PGA blasts Senate GrainCorp inquiry
The Pastoralists and Graziers Association has blasted a Senate committee investigating the Archer Daniels Midland bid for GrainCorp.
PGA grains committee president John Snooke said the Senate inquiry was a waste of time and taxpayers' money and would only discourage foreign investment in Australian agriculture.
GrainCorp directors have urged shareholders to accept a $3 billion takeover offer from US-based ADM in a deal already subject to approval by the Foreign Investment Review Board, the Australian Competition and Consumer Commission and China's Ministry of Commerce.
Mr Snooke said the Senate inquiry chaired by veteran Liberal Bill Heffernan could add nothing to the approval process.
The Cunderdin farmer, named as a possible contender for Liberal pre-selection in the seat of Durack vacated by long-serving MP Barry Haase, said he was frustrated by mixed messages from the coalition on the issue of foreign investment.
Mr Snooke singled out Senator Heffernan and NSW Nationals Senator Fiona Nash for criticism, saying they were using the inquiry as a forum for political grandstanding.

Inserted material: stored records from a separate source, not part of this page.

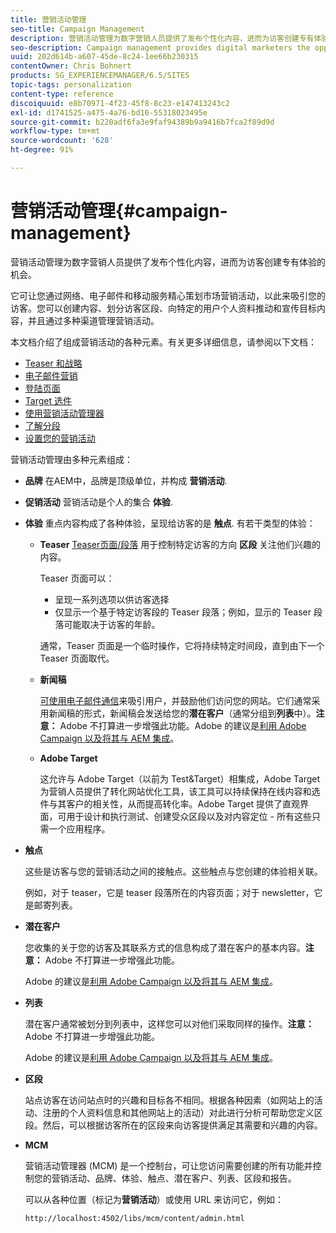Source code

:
 ```yaml
---
title: 营销活动管理
seo-title: Campaign Management
description: 营销活动管理为数字营销人员提供了发布个性化内容，进而为访客创建专有体验的机会。它可让您通过网络、电子邮件和移动服务精心策划市场营销活动，以此来吸引您的访客。
seo-description: Campaign management provides digital marketers the opportunity to deliver personalized content and so create dedicated experiences for visitors. It allows you to orchestrate your marketing campaigns across the web, email and mobile services and so engage your visitors.
uuid: 202d614b-a607-45de-8c24-1ee66b230315
contentOwner: Chris Bohnert
products: SG_EXPERIENCEMANAGER/6.5/SITES
topic-tags: personalization
content-type: reference
discoiquuid: e8b70971-4f23-45f8-8c23-e147413243c2
exl-id: d1741525-a475-4a76-bd16-55318023495e
source-git-commit: b220adf6fa3e9faf94389b9a9416b7fca2f89d9d
workflow-type: tm+mt
source-wordcount: '628'
ht-degree: 91%

---
```


# 营销活动管理{#campaign-management}

营销活动管理为数字营销人员提供了发布个性化内容，进而为访客创建专有体验的机会。

它可让您通过网络、电子邮件和移动服务精心策划市场营销活动，以此来吸引您的访客。您可以创建内容、划分访客区段、向特定的用户个人资料推动和宣传目标内容，并且通过多种渠道管理营销活动。

本文档介绍了组成营销活动的各种元素。有关更多详细信息，请参阅以下文档：

* [Teaser 和战略](/help/sites-classic-ui-authoring/classic-personalization-campaigns-teasers-strategy.md)
* [电子邮件营销](/help/sites-classic-ui-authoring/classic-personalization-campaigns-email.md)
* [登陆页面](/help/sites-classic-ui-authoring/classic-personalization-campaigns-landingpage.md)
* [Target 选件](/help/sites-classic-ui-authoring/classic-personalization-campaigns-target-offers.md)
* [使用营销活动管理器](/help/sites-classic-ui-authoring/classic-personalization-campaigns-mktg-manager.md)
* [了解分段](/help/sites-classic-ui-authoring/classic-personalization-campaigns-segmentation.md)
* [设置您的营销活动](/help/sites-classic-ui-authoring/classic-personalization-campaigns-setting-up-your.md)

营销活动管理由多种元素组成：

* **品牌**
在AEM中，品牌是顶级单位，并构成 
**营销活动**.

* **促销活动**
营销活动是个人的集合 
**体验**.

* **体验**
重点内容构成了各种体验，呈现给访客的是 
**触点**. 有若干类型的体验：

   * **Teaser**
      [Teaser页面/段落](#teasers) 用于控制特定访客的方向 **区段** 关注他们兴趣的内容。

      Teaser 页面可以：

      * 呈现一系列选项以供访客选择
      * 仅显示一个基于特定访客段的 Teaser 段落；例如，显示的 Teaser 段落可能取决于访客的年龄。

      通常，Teaser 页面是一个临时操作，它将持续特定时间段，直到由下一个 Teaser 页面取代。

   * **新闻稿**

      [可使用电子邮件通信](#emailmarketing)来吸引用户，并鼓励他们访问您的网站。它们通常采用新闻稿的形式，新闻稿会发送给您的&#x200B;**潜在客户**（通常分组到&#x200B;**列表**&#x200B;中）。**注意：** Adobe 不打算进一步增强此功能。Adobe 的建议是[利用 Adobe Campaign 以及将其与 AEM 集成](/help/sites-administering/campaign.md)。

   * **Adobe Target**

      这允许与 Adobe Target（以前为 Test&amp;Target）相集成，Adobe Target 为营销人员提供了转化网站优化工具，该工具可以持续保持在线内容和选件与其客户的相关性，从而提高转化率。Adobe Target 提供了直观界面，可用于设计和执行测试、创建受众区段以及对内容定位 - 所有这些只需一个应用程序。


* **触点**

   这些是访客与您的营销活动之间的接触点。这些触点与您创建的体验相关联。

   例如，对于 teaser，它是 teaser 段落所在的内容页面；对于 newsletter，它是邮寄列表。

* **潜在客户**

   您收集的关于您的访客及其联系方式的信息构成了潜在客户的基本内容。**注意：** Adobe 不打算进一步增强此功能。

   Adobe 的建议是[利用 Adobe Campaign 以及将其与 AEM 集成](/help/sites-administering/campaign.md)。

* **列表**

   潜在客户通常被划分到列表中，这样您可以对他们采取同样的操作。**注意：** Adobe 不打算进一步增强此功能。

   Adobe 的建议是[利用 Adobe Campaign 以及将其与 AEM 集成](/help/sites-administering/campaign.md)。

* **区段**

   站点访客在访问站点时的兴趣和目标各不相同。根据各种因素（如网站上的活动、注册的个人资料信息和其他网站上的活动）对此进行分析可帮助您定义区段。然后，可以根据访客所在的区段来向访客提供满足其需要和兴趣的内容。

* **MCM**

   营销活动管理器 (MCM) 是一个控制台，可让您访问需要创建的所有功能并控制您的营销活动、品牌、体验、触点、潜在客户、列表、区段和报告。

   可以从各种位置（标记为&#x200B;**营销活动**）或使用 URL 来访问它，例如：

   `http://localhost:4502/libs/mcm/content/admin.html`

"It disappointed me that while Tony Abbott was in northern Australian last week talking about facilitating significant foreign investment in the Parliament we had Senator Nash and Senator Heffernan effectively discouraging investment into southern infrastructure," he said.
"The ADM deal is magnificent for farmers holding GrainCorp shares and ADM are bringing something new to the Australian grains industry."
The Senate committee grilled ADM grain group president Ian Pinner and European government relations director Kit Bethell for hours last week, with many of the questions focused on tax minimisation structures and price-fixing charges against the company dating back to 1995.
Senator Nash has urged Treasurer Wayne Swan to block the ADM takeover of the east coast grain trader if it is approved by the FIRB.
A successful takeover would leave CBH as the last major player in the Australian grains industry not in multinational hands.